This is a crisis of culture and relationship which has been building for years, and which we do not intend to turn our backs on. However, while we are happy to work with individual Vice-Chancellors, either to continue building bridges or to assess and begin to repair the damage, we cannot do this under the auspices of Universities UK until it is willing to address its own culture and complicity. Institutional culture work cannot be window dressing for the systematic devaluation and precaritisation of staff and students. It must be grounded in a critique of the marketisation of universities and what that does to the values that staff and students hold dear. It is with regret, therefore, that we withdraw from our current association with Universities UK.

Yours sincerely,

The Changing University Cultures Collective

Statement from USV React and CHUCL on Universities UK Task Force Report

We welcome the release of the Universities UK report today on violence against women, harassment and hate crime affecting university students. It is crucial that leading bodies in the sector put pressure on universities to take action on these issues, so the report performs an important intervention. We are glad to see the update to the Zellick guidelines on dealing with incidents which may constitute a criminal offence: particularly the focus on the university’s duty of care to all students, and protective measures which can be put in place while an investigation takes place. We also appreciate the hard work and expertise contributed to the process by all members of the task force.

Amongst its key recommendations, the report advises that all universities take up a form of bystander intervention. While we agree that bystander approaches are valuable, we are concerned about the lack of intersectionality in the bystander model. Bystander intervention is not sensitive to diverse student demographics: are all students equally positioned to act as (and be seen as) helpful bystanders? When we consider the ways in which class and race figure in definitions of potential perpetrators and ‘ideal victims’, we think probably not. We also have concerns about the dominant focus on not breaking the law and what constitutes criminal acts. There is an implicit assumption here that the law is equivalent to justice. This is despite a body of feminist work that illustrates the ways in which criminal justice systems re-victimise survivors and perpetuate forms of state violence through punishment which again, are structured by class and race.

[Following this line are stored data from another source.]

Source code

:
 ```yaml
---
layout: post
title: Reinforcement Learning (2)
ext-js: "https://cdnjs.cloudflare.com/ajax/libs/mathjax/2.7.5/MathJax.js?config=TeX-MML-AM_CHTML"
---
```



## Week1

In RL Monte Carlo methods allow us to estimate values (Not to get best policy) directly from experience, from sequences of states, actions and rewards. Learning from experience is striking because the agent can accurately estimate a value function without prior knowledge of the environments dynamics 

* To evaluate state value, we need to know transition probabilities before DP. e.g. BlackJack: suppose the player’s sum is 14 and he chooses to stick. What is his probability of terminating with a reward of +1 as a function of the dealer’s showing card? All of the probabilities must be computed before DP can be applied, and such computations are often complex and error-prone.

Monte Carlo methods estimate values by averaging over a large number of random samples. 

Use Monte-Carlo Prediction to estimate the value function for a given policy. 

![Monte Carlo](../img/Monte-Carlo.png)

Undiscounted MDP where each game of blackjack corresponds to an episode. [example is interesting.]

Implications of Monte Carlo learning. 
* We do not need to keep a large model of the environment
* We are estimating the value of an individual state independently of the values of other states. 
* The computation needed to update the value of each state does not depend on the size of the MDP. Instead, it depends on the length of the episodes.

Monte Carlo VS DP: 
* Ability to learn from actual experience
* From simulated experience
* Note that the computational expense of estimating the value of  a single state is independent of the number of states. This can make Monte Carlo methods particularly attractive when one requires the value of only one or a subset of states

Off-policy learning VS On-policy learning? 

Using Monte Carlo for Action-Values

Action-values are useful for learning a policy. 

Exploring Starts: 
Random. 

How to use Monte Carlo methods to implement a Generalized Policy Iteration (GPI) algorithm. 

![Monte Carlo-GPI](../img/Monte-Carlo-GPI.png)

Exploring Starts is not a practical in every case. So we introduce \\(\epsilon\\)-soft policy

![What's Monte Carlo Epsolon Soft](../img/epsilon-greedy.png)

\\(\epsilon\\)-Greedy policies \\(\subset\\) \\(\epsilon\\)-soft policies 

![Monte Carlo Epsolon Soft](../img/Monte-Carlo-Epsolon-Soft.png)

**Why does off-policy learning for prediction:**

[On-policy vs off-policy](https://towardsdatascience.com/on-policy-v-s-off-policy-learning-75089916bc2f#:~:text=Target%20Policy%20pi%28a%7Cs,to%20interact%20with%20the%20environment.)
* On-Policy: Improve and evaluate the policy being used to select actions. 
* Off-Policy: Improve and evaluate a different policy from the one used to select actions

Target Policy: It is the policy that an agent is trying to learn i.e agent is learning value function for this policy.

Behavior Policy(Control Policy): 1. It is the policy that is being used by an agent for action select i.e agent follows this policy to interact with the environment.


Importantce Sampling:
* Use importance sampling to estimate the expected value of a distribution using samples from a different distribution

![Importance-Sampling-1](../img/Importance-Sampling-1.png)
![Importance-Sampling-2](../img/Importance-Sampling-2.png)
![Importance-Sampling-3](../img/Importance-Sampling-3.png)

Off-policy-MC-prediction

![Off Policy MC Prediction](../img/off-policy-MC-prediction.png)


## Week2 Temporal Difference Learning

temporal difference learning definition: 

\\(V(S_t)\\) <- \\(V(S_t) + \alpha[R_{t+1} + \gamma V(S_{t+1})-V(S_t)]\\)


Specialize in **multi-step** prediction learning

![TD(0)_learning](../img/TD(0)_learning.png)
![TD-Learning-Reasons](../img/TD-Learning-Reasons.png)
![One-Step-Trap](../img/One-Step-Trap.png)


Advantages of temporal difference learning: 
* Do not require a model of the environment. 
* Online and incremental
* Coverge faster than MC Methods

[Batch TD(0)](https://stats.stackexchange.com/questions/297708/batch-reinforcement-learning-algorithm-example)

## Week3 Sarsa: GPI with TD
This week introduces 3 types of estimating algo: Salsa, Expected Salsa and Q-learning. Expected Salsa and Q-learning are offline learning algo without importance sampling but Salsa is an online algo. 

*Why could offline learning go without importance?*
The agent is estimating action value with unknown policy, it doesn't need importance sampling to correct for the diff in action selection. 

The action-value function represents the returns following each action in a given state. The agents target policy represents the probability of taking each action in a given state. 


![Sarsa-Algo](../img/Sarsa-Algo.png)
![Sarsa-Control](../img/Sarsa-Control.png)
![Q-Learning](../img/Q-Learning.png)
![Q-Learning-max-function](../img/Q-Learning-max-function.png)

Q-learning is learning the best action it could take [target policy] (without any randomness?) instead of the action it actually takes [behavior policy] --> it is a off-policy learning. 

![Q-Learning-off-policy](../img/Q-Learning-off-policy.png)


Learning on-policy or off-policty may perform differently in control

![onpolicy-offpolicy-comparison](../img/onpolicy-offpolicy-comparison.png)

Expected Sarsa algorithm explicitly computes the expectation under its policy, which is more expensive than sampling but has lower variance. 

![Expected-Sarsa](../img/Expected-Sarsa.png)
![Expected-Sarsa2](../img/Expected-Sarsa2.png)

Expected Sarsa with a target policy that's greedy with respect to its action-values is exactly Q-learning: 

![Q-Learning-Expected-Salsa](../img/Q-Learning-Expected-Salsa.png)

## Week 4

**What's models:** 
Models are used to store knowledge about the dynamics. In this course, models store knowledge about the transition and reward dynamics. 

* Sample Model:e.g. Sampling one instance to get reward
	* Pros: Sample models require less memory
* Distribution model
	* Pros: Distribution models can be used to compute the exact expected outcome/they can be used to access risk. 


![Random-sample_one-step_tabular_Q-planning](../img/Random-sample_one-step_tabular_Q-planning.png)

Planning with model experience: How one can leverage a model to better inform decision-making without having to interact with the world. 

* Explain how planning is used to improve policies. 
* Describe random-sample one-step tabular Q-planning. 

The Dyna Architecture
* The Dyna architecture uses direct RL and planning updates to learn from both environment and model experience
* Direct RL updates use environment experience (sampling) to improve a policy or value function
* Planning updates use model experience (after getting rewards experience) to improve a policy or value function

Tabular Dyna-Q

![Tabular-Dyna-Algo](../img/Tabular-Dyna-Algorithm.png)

Our projects aim to influence institutional cultures through education and skills development. We do not subscribe to the disciplinary/punitive approach. We are concerned with changing perceptions of sexual violence and fostering empathy to create safe and supportive communities. We work with whole-institution frameworks for creating cultural change: these are recommended in the UUK report, but there needs to be a more practical focus on how to develop and implement them.

USVReact (Universities Supporting Victims of Sexual Violence) advocates disclosure training for staff vertically (top to bottom of the institutions) as well as horizontally in order to achieve broad influence. In educating staff about the reasons why survivors might not come forward, we are aiming to influence institutional cultures to be more supportive of survivors of violence. We approach this work recognising that inappropriate responses to disclosure can be re-traumatising/victimising for survivors and that this requires staff to have sufficient knowledge about violence as a gendered and intersectional phenomenon. We are also concerned to prioritise the autonomy and choice of the survivor in relation to whether they decide to escalate a complaint.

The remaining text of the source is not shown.